Properties with "Moved" status are managed by the MREF operator. Setting them in TRIRIGAWEB.properties will be overridden on pod restart. Modify only via the Operator CR or Admin Console as indicated in the "Where It Moves" column.

Tip

Export your current TRIRIGAWEB.properties file and diff it against a vanilla TRIRIGA install of the same version.
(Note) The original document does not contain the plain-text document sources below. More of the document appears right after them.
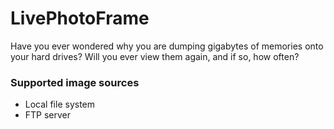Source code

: # LivePhotoFrame

Have you ever wondered why you are dumping gigabytes of memories onto your hard drives? Will you ever view them again, and if so, how often?

### Supported image sources ###

* Local file system
* FTP server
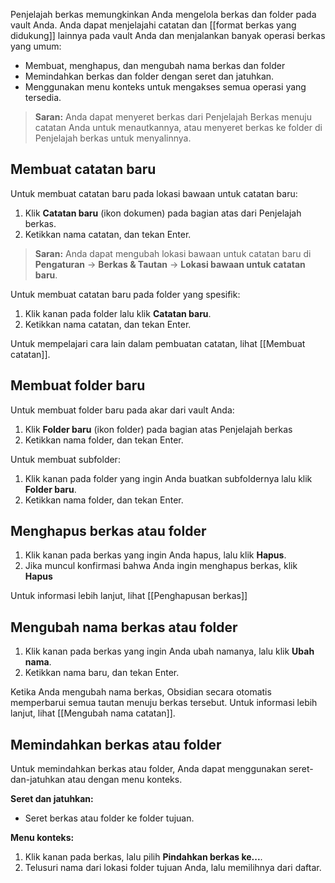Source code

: Penjelajah berkas memungkinkan Anda mengelola berkas dan folder pada vault Anda. Anda dapat menjelajahi catatan dan [[format berkas yang didukung]] lainnya pada vault Anda dan menjalankan banyak operasi berkas yang umum:

- Membuat, menghapus, dan mengubah nama berkas dan folder
- Memindahkan berkas dan folder dengan seret dan jatuhkan.
- Menggunakan menu konteks untuk mengakses semua operasi yang tersedia.

> **Saran:** Anda dapat menyeret berkas dari Penjelajah Berkas menuju catatan Anda untuk menautkannya, atau menyeret berkas ke folder di Penjelajah berkas untuk menyalinnya.

## Membuat catatan baru

Untuk membuat catatan baru pada lokasi bawaan untuk catatan baru:

1. Klik **Catatan baru** (ikon dokumen) pada bagian atas dari Penjelajah berkas.
2. Ketikkan nama catatan, dan tekan Enter.

> **Saran:** Anda dapat mengubah lokasi bawaan untuk catatan baru di **Pengaturan** -> **Berkas & Tautan** -> **Lokasi bawaan untuk catatan baru**.

Untuk membuat catatan baru pada folder yang spesifik:

1. Klik kanan pada folder lalu klik **Catatan baru**.
2. Ketikkan nama catatan, dan tekan Enter.

Untuk mempelajari cara lain dalam pembuatan catatan, lihat [[Membuat catatan]].

## Membuat folder baru

Untuk membuat folder baru pada akar dari vault Anda:

1. Klik **Folder baru** (ikon folder) pada bagian atas Penjelajah berkas
2. Ketikkan nama folder, dan tekan Enter.

Untuk membuat subfolder:

1. Klik kanan pada folder yang ingin Anda buatkan subfoldernya lalu klik **Folder baru**.
2. Ketikkan nama folder, dan tekan Enter.

## Menghapus berkas atau folder

1. Klik kanan pada berkas yang ingin Anda hapus, lalu klik **Hapus**.
2. Jika muncul konfirmasi bahwa Anda ingin menghapus berkas, klik **Hapus**

Untuk informasi lebih lanjut, lihat [[Penghapusan berkas]]

## Mengubah nama berkas atau folder

1. Klik kanan pada berkas yang ingin Anda ubah namanya, lalu klik **Ubah nama**.
2. Ketikkan nama baru, dan tekan Enter.

Ketika Anda mengubah nama berkas, Obsidian secara otomatis memperbarui semua tautan menuju berkas tersebut. Untuk informasi lebih lanjut, lihat [[Mengubah nama catatan]].

## Memindahkan berkas atau folder

Untuk memindahkan berkas atau folder, Anda dapat menggunakan seret-dan-jatuhkan atau dengan menu konteks.

**Seret dan jatuhkan:**

- Seret berkas atau folder ke folder tujuan.

**Menu konteks:**

1. Klik kanan pada berkas, lalu pilih **Pindahkan berkas ke...**.
2. Telusuri nama dari lokasi folder tujuan Anda, lalu memilihnya dari daftar.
Any delta is a candidate for this inventory.

System Properties Template

Copy this table and fill one row per customer-modified property:

Property Category Current Value MREF Status Migration Action Notes
FRONT_END_SERVER Security https://tririga.acme.com Retained Update URL to MREF endpoint Verify DNS change with network team
Connection pool max Database 150 Moved Set in Operator CR spec.db.maxconnpoolsize Current value may need tuning for pod architecture

For each property, the migration action depends on the MREF status:

  • Retained: Verify the current value is still appropriate for MREF (e.g., update URLs), place in persistent config directory.
  • Moved: Document the current value, then set it via the operator mechanism listed in "Where It Moves." Do not set in properties file.
  • Removed: Document the current value for reference, then remove from your properties file. Check if an Admin Console equivalent exists.
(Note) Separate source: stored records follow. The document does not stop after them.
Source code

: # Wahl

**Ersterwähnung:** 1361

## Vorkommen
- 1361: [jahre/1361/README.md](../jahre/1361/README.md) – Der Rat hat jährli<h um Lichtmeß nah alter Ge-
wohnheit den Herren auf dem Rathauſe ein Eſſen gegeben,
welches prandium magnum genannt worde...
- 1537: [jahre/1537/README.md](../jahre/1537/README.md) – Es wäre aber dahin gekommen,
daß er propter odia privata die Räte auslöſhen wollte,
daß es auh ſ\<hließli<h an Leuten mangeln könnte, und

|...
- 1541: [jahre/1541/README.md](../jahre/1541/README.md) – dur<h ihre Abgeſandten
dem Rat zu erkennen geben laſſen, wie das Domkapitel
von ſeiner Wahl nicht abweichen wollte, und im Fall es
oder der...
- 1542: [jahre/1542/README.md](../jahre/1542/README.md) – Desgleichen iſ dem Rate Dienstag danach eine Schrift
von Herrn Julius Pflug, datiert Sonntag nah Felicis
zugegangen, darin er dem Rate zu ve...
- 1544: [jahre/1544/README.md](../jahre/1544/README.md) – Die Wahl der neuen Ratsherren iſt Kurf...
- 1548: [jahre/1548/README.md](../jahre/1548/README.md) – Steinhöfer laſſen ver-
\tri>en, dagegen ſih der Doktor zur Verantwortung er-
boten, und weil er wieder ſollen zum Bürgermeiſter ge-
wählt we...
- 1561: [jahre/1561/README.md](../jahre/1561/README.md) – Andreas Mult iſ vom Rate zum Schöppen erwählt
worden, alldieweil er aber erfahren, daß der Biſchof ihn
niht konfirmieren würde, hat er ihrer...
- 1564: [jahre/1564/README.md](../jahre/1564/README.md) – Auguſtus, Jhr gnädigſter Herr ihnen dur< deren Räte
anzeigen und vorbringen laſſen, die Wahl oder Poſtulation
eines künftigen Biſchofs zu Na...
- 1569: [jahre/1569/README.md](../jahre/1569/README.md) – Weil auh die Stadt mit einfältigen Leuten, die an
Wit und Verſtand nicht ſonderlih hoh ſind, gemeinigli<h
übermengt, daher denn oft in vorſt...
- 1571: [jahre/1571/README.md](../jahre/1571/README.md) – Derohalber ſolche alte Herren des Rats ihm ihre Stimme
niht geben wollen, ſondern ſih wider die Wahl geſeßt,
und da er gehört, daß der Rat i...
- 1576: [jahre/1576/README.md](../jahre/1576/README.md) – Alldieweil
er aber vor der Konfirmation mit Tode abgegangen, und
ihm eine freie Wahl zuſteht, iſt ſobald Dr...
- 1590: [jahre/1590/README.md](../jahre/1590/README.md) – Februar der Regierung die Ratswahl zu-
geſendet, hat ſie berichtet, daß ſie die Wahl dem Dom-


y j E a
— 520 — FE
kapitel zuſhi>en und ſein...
This curated list covers properties in most environments. Phase 4 provides the complete property-by-property migration mapping with operator CR field references.
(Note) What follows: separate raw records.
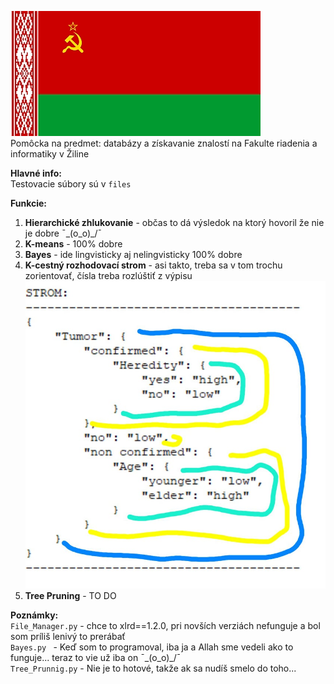![](img/logo.jpg)\
Pomôcka na predmet: databázy a získavanie znalostí na Fakulte riadenia a informatiky v Žiline

**Hlavné info:**\
Testovacie súbory sú v `files` 

**Funkcie:** 
1. **Hierarchické zhlukovanie** - občas to dá výsledok na ktorý hovoril že nie je dobre ¯\_(o_o)_/¯
2. **K-means** - 100% dobre
3. **Bayes** - ide lingvisticky aj nelingvisticky 100% dobre
4. **K-cestný rozhodovací strom** - asi takto, treba sa v tom trochu zorientovať, čísla treba rozlúštiť z výpisu  
    ![](img/4.jpg)
5. **Tree Pruning** - TO DO   

**Poznámky:**\
`File_Manager.py` - chce to xlrd==1.2.0, pri novších verziách nefunguje a bol som príliš lenivý to prerábať \
`Bayes.py ` - Keď som to programoval, iba ja a Allah sme vedeli ako to funguje... teraz to vie už iba on ¯\_(o_o)_/¯ \
`Tree_Prunnig.py` - Nie je to hotové, takže ak sa nudíš smelo do toho...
6. Chapter Summary and Key Takeaway

This chapter delivered four inventory categories, each with a classification framework and a working template:

  1. Standard Artifacts (Section 2) -- Classified via OM Reports 1-3 into Carries Over / Reconfigure / Repackage. Template feeds Phase 3 merge decisions.
  2. Custom Java (Section 3) -- Classified via decision tree as ClassLoader record or Customization Archive. Risk-rated Low / Medium / High. Template feeds Phase 5 repackaging.
  3. Integrations (Section 4) -- Grouped by auth mechanism with MREF auth changes mapped per type. AppPoints audit per service account. Template feeds Phase 5 auth migration.
  4. System Properties (Section 5) -- Classified as Retained / Moved / Removed against MREF operator configuration. Template feeds Phase 4 property migration.

Key Takeaway

A complete MREF migration assessment covers four inventory categories in sequence: (1) standard artifacts classified via OM Reports 1-3, (2) custom Java classified as ClassLoader records or Customization Archives, (3) integrations grouped by auth type with AppPoints audit, and (4) system properties classified as Retained/Moved/Removed. The templates in this chapter are your working documents -- copy them, fill them in, and carry the completed inventory into Phase 3 (OM merge decisions), Phase 4 (infrastructure setup), and Phase 5 (custom code repackaging and auth migration). Flag AES keystore migration and High-risk custom Java items as pre-activation blockers early.